WASPs at Last

The Clinton-Mezvinsky wedding highlights the enormous sociological changes that have taken place in the United States in recent decades.

PRINCETON, New Jersey - The day after Chelsea Clinton's marriage to Marc Mezvinsky, the Tikvah Fund's annual seminar opened at Princeton University. There, Prof. David Novak talked about a different era, in which even the son of a former secretary of the treasury, Henry Morgenthau, had trouble getting accepted to that university because he was a Jew. And when he was finally accepted, he was rejected by all the eating clubs, Princeton's equivalent of fraternities - an important part of American student life and the key to social and economic status. Today, a seminar at which Jews discuss how to integrate Jewish thought into the study of the humanities is taken for granted on this campus.

Aside from its religious ramifications, the Clinton-Mezvinsky wedding highlights the enormous sociological changes, whose impact can scarcely be overstated, that have taken place here in the decades that culminated in the marriage between a daughter of the group that discriminated against others and a son of a group that was discriminated against. For many Jews, Mezvinsky's acceptance into the bosom of this high-toned WASP family seems to set the final seal on the sociological process that the Jews, and especially Reform Jews, have undergone in America. From now on, the fantasy goes, we are all Mezvinskys.

On the other side, for those who have been fearfully following the process of assimilation and disappearance that the Jewish people has undergone in America, and on other continents, this "culminating event" poured salt on open wounds. Some 90 percent of young Jews, according to recent polls, do not rule out marriage with a non-Jew. And the results are easy to see: Due to intermarriage, the number of Jews in the United States has fallen by more than a quarter since the 1960s.

Only 5 million Jews (a number that includes about 1 million Israelis and immigrants from the former Soviet Union ) live today in the world's second-largest Jewish population center. The numerous intermarriages attest to a desire to shake off the burden that Jewish identity entails - even in its minimalist Reform version - and assimilate into the American melting pot. (Note that the American melting pot is not the same as the American dream. The original American dream allowed people to continue adhering to their own religion and nationality, viewing this as legitimate and even desirable, not something that impedes realization of that dream. )

More than a few Jews, including Reform Jews, were hurt by the inclusion of ancient Jewish symbols, like the breaking of the glass, alongside Christian ones at Saturday's wedding. Rabbi James Ponet, who officiated over this mishmash, displayed radical conformism. That is apparently linked to the dream some Jews have of pleasing the ultimate WASP, and thereby trying to solve the identity problem that lurks deep in the recesses of the Jewish soul. But it seems doubtful that they will find peace and belonging by making like Ionesco's rhinoceroses.

On the other hand, there are a growing number of kippa-wearing Jews on American campuses. And this development evidently does not stem only from the growing strength of the Orthodox movement and its increasing interest in academic studies (a trend also observable in Israel ). Rather, there is a demonstrative element to this behavior, an element of protest. The message is that the Jewish people and Jewish civilization are alive and well, and will continue to exist despite assimilation.

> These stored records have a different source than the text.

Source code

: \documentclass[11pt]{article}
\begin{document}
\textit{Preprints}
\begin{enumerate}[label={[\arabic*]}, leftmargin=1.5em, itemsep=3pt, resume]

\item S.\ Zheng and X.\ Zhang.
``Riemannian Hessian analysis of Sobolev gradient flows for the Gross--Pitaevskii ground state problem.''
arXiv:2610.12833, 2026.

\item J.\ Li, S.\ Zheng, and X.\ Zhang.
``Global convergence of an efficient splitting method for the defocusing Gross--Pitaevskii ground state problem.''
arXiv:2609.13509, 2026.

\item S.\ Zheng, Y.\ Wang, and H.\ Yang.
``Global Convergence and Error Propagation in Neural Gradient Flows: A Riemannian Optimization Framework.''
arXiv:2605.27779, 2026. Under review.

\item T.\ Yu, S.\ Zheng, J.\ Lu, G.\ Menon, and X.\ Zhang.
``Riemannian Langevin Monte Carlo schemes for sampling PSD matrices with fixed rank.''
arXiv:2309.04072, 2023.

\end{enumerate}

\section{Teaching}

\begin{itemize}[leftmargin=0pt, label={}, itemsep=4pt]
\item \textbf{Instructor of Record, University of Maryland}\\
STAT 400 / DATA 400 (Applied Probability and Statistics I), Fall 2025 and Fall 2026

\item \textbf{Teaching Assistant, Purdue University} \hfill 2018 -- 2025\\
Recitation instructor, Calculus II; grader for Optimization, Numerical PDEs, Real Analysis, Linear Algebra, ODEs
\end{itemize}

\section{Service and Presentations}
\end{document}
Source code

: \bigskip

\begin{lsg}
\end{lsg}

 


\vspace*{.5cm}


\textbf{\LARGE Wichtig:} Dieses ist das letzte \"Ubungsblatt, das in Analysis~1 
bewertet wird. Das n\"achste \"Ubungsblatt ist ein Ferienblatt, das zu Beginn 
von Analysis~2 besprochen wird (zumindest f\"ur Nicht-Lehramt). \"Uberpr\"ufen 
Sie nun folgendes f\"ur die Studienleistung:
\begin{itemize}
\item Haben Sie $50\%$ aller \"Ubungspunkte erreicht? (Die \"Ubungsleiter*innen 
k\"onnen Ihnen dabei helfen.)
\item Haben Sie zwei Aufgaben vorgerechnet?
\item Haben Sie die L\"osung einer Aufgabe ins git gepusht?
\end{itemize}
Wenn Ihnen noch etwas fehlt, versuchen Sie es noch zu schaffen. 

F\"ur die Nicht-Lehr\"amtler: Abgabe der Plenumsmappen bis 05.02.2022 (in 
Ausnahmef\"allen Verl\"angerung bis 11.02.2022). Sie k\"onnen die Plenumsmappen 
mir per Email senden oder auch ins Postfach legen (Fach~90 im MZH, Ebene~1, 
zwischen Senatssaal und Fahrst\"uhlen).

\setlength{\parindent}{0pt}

We, they say, are the proof that it is possible to be an integral part of the new American collective without conceding - as the weaker souls among us have - our uniquely Jewish national identity. We do not owe our national identity, and certainly not our religious identity, to America; the Jews have contributed no less, and perhaps even more, to America than America has contributed to the Jews.

Mazel tov, Chelsea and Marc. You are not just symbols.